Guest, nothing to be worried about. You can remain anonymous if that fits your bill, though I would prefer if you registered an account and took advantage of the many things our community platform has to offer. But ultimately it's up to you. I believe the Facebook reference was made because we now offer the option to login using your FB account.

ramonsterns said:

I do hate this new comments section.

I have to go into forum mode if I want to reply to someone.

Staff
Julio Franco Julio Franco, TechSpot Editor, said:

You mean, if you want to quote him?

madboyv1, TechSpot Paladin, said:

If anything excessive quote and requoting adds the potential to make comments on the main site rather long. It probably helps more than hurts if it is not a function immediately available (though wholly available as a user on the forums). But that's my two cents.

Staff
Julio Franco Julio Franco, TechSpot Editor, said:

We will add quoting back very soon. Don't hate, just ask kindly. We are working the best we can. I know you like this place and we love it ourselves.

Zen Zen, TechSpot Paladin, said:

As far as I've seen "quoting" is already here, no need to add it! If one wants to hit what was once quoting, just hit the "Reply" option, next to the "like" option there towards the right, it does the same thing! I could be wrong, but the reply feature for me works the same as the old quote feature from the now dead and gone forums!

Staff
Matthew Matthew, TechSpot Staff, said:

Zen, they're talking about the front page news entry which is currently missing the quote functionality.

ramonsterns said:

You're right, Julio, my bad. And thanks for the update.

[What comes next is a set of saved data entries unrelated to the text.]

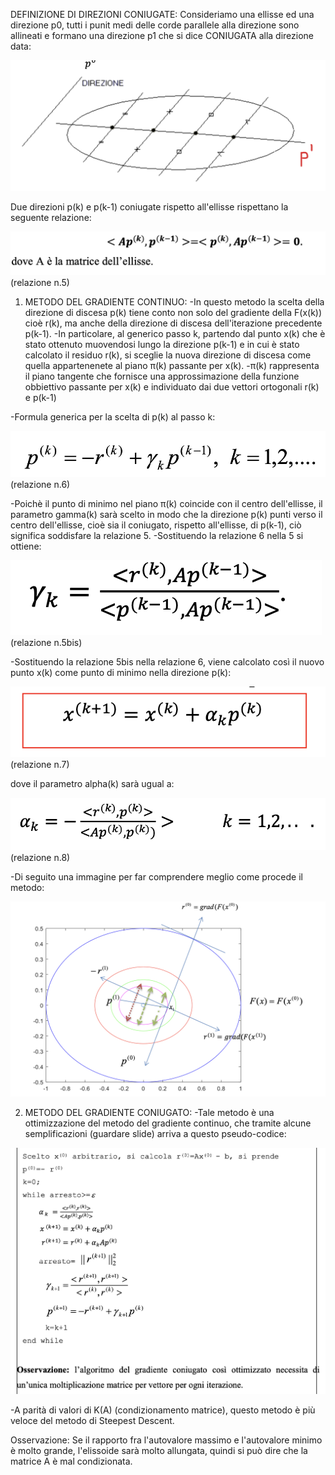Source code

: DEFINIZIONE DI DIREZIONI CONIUGATE:
Consideriamo una ellisse ed una direzione p0, tutti i punit medi delle corde parallele alla direzione sono allineati e formano una direzione p1
che si dice CONIUGATA alla direzione data:

![direzione coniugata](image.png)

Due direzioni p(k) e p(k-1) coniugate rispetto all'ellisse rispettano la seguente relazione:

![relazione 5](image-1.png) (relazione n.5)

1. METODO DEL GRADIENTE CONTINUO:
-In questo metodo la scelta della direzione di discesa p(k) tiene conto non solo del gradiente della F(x(k)) cioè r(k), ma anche della 
 direzione di discesa dell'iterazione precedente p(k-1).
-In particolare, al generico passo k, partendo dal punto x(k) che è stato ottenuto muovendosi lungo la direzione p(k-1) e in cui è stato calcolato
 il residuo r(k), si sceglie la nuova direzione di discesa come quella appartenenete al piano π(k) passante per x(k).
-π(k) rappresenta il piano tangente che fornisce una approssimazione della funzione obbiettivo passante per x(k) e individuato dai due vettori ortogonali
 r(k) e p(k-1)

-Formula generica per la scelta di p(k) al passo k:

![relazione 6](image-2.png) (relazione n.6)

-Poichè il punto di minimo nel piano π(k) coincide con il centro dell'ellisse, il parametro gamma(k) sarà scelto in modo che la direzione p(k)
 punti verso il centro dell'ellisse, cioè sia il coniugato, rispetto all'ellisse, di p(k-1), ciò significa soddisfare la relazione 5.
-Sostituendo la relazione 6 nella 5 si ottiene:

![parametro gamma k](image-3.png) (relazione n.5bis)

-Sostituendo la relazione 5bis nella relazione 6, viene calcolato così il nuovo punto x(k) come punto di minimo nella direzione p(k):

![relazione 7](image-4.png) (relazione n.7)

dove il parametro alpha(k) sarà ugual a:

![relazione 8](image-5.png) (relazione n.8)

-Di seguito una immagine per far comprendere meglio come procede il metodo:

![grafico](image-6.png)

2. METODO DEL GRADIENTE CONIUGATO:
-Tale metodo è una ottimizzazione del metodo del gradiente continuo, che tramite alcune semplificazioni (guardare slide) arriva a questo pseudo-codice:

![pseudo-codice-gradiente-coniugato](image-7.png)

-A parità di valori di K(A) (condizionamento matrice), questo metodo è più veloce del metodo di Steepest Descent.


Osservazione:
Se il rapporto fra l'autovalore massimo e l'autovalore minimo è molto grande, l'elissoide sarà molto allungata, quindi si può dire che la matrice A è mal condizionata.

Either way, quoting is needed, and having to spend an extra quarter of a second scrolling past a quote is a necessary evil most people need to deal with so the people actually having a discussion don't have to spend 5 seconds or more looking for which Guest with a controversial opinion someone is replying to.

Zen Zen, TechSpot Paladin, said:

Zen, they're talking about the front page news entry which is currently missing the quote functionality.

Well I sure feel like a smuck now, misunderstood here I guess! :oops:

Timonius Timonius said:

I really liked the story about the comments. This by the way 'might' be one of my last comments ever.

Does anybody even read all these?

Staff
Matthew Matthew, TechSpot Staff, said:

I read just about all of them heh.

Marnomancer Marnomancer said:

It bit difficult to understand what's what without a guide/map showing what has been renamed to what.

The popup descriptions are helpful though. Somewhat.

Vrmithrax Vrmithrax, TechSpot Paladin, said:

I'm with Julio, I got a kick out of a Guest signing their misguided plea with "Most of your users" there. In my experience, most of the real "users" here make an effort to identify and take ownership of their comments by creating an account. It also seems that most of the flighty headline skimmers and random visitors fall under the "Guest" category (which is very appropriately named). Of course, I know this is generalizing and is not always accurate, but sure seems to fit.

So, Guest, if you want to have a say in how our community is shaped, maybe actually join it? Just a thought...

Renrew Renrew said:

And it's Schmuck, Zen. lol

Zen Zen, TechSpot Paladin, said:

And it's Schmuck, Zen. lol

Great, now I've gone from misunderstanding this darn thing, to a person who can't spell, maybe I should go back to school or something!

Staff
Matthew Matthew, TechSpot Staff, said:

And it's Schmuck, Zen. lol

Geez, way to kick a guy while he's down haha.